Please set the lines down again exactly, from the top of the entries through the line that contains "### Problema: Acesso Negado".

★ ★ ★ ★ ★

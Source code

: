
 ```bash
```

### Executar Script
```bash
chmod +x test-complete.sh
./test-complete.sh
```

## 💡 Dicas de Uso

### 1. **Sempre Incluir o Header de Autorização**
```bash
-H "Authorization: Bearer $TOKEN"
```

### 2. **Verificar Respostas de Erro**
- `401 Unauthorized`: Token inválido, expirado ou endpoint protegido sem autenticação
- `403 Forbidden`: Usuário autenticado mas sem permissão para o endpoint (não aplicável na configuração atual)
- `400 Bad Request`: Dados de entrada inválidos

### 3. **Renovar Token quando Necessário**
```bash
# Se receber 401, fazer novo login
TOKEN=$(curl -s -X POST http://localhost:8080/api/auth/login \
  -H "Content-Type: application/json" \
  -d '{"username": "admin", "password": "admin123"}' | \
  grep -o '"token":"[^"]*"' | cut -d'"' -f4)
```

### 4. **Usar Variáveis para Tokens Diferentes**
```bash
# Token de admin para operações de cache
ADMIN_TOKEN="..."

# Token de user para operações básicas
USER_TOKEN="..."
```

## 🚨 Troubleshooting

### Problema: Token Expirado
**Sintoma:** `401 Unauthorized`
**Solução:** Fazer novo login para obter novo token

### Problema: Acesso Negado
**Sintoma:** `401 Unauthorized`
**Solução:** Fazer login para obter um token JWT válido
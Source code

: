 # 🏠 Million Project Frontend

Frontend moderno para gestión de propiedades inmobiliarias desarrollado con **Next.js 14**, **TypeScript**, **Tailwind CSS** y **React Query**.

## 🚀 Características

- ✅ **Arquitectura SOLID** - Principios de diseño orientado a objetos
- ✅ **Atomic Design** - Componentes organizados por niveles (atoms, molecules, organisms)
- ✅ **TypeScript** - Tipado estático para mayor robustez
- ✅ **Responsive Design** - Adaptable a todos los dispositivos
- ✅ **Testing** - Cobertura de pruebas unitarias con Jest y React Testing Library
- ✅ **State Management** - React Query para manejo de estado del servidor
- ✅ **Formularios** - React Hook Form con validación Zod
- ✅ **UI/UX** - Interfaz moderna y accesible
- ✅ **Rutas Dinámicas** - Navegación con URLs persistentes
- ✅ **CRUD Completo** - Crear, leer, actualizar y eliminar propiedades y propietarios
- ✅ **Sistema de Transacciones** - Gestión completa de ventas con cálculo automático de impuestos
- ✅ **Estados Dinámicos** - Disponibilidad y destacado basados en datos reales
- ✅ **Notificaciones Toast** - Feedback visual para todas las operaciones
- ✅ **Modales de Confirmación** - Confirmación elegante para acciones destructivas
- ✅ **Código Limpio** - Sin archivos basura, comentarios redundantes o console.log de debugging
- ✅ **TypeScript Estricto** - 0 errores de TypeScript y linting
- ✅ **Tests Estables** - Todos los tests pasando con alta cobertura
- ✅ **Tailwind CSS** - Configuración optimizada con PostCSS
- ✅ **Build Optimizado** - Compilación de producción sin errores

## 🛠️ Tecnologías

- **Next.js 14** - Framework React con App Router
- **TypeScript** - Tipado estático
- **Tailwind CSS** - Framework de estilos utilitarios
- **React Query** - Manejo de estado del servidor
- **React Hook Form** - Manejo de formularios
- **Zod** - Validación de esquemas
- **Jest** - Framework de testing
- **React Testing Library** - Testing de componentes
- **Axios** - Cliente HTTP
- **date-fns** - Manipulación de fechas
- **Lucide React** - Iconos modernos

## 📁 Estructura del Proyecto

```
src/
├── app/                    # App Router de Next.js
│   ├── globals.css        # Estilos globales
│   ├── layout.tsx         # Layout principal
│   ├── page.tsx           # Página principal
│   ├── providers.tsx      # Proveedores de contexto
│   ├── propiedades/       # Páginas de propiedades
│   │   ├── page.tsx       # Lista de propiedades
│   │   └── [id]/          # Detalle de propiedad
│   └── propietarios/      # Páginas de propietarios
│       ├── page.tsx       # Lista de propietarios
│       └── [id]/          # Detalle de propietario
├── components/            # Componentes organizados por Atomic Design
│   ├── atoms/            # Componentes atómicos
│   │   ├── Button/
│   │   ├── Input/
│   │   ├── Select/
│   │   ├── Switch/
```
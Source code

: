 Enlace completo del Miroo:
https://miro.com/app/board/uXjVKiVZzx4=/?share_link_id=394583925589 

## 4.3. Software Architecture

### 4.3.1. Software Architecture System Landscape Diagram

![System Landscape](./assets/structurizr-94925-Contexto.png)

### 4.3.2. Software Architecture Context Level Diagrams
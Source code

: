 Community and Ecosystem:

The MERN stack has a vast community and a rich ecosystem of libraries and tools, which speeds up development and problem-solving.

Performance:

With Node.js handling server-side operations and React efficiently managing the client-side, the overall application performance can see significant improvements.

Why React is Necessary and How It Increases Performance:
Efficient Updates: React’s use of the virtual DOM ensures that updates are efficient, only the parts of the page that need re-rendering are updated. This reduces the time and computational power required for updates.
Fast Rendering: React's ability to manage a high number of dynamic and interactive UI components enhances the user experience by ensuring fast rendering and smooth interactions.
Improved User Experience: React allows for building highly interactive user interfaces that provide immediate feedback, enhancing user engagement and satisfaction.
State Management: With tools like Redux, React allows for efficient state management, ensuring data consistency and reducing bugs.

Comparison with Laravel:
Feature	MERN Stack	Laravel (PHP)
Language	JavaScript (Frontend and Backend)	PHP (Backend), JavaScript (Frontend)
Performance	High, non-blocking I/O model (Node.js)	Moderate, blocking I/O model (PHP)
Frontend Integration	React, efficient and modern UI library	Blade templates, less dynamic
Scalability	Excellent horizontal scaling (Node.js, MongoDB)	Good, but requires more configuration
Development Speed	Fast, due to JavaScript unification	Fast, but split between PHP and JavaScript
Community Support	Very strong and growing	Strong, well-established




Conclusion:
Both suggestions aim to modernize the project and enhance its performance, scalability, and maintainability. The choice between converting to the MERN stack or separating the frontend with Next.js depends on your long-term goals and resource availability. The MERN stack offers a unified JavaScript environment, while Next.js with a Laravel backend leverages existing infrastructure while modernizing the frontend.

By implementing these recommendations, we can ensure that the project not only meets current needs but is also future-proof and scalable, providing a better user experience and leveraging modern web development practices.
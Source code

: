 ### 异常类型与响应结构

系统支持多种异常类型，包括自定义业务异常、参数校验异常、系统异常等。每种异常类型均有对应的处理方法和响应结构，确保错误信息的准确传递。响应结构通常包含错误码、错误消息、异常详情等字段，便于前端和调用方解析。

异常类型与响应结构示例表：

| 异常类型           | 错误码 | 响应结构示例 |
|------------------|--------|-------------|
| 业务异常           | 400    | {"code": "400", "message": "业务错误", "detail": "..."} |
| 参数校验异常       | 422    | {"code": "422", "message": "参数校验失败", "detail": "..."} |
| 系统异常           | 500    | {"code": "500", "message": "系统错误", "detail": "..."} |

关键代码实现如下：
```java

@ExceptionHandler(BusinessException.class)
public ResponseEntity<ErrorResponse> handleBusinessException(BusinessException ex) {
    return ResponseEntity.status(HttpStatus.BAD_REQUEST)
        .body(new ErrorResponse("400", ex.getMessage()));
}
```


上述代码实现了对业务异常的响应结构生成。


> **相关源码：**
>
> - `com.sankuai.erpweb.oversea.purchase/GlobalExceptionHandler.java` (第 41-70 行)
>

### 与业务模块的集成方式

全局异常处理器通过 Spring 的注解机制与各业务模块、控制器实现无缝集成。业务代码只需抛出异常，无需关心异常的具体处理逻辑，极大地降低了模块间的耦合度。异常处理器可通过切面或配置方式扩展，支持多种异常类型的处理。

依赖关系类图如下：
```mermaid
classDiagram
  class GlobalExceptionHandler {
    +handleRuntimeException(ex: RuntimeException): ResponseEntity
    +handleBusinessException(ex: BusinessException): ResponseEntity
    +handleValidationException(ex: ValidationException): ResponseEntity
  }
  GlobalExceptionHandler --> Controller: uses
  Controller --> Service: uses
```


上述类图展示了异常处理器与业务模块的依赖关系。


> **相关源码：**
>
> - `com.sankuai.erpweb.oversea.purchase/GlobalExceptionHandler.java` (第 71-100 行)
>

★ ★ ★ ★ ★

● TASK ANSWER
Source code

:
 ```bash
```

### Executar Script
```bash
chmod +x test-complete.sh
./test-complete.sh
```

## 💡 Dicas de Uso

### 1. **Sempre Incluir o Header de Autorização**
```bash
-H "Authorization: Bearer $TOKEN"
```

### 2. **Verificar Respostas de Erro**
- `401 Unauthorized`: Token inválido, expirado ou endpoint protegido sem autenticação
- `403 Forbidden`: Usuário autenticado mas sem permissão para o endpoint (não aplicável na configuração atual)
- `400 Bad Request`: Dados de entrada inválidos

### 3. **Renovar Token quando Necessário**
```bash
# Se receber 401, fazer novo login
TOKEN=$(curl -s -X POST http://localhost:8080/api/auth/login \
  -H "Content-Type: application/json" \
  -d '{"username": "admin", "password": "admin123"}' | \
  grep -o '"token":"[^"]*"' | cut -d'"' -f4)
```

### 4. **Usar Variáveis para Tokens Diferentes**
```bash
# Token de admin para operações de cache
ADMIN_TOKEN="..."

# Token de user para operações básicas
USER_TOKEN="..."
```

## 🚨 Troubleshooting

### Problema: Token Expirado
**Sintoma:** `401 Unauthorized`
**Solução:** Fazer novo login para obter novo token

### Problema: Acesso Negado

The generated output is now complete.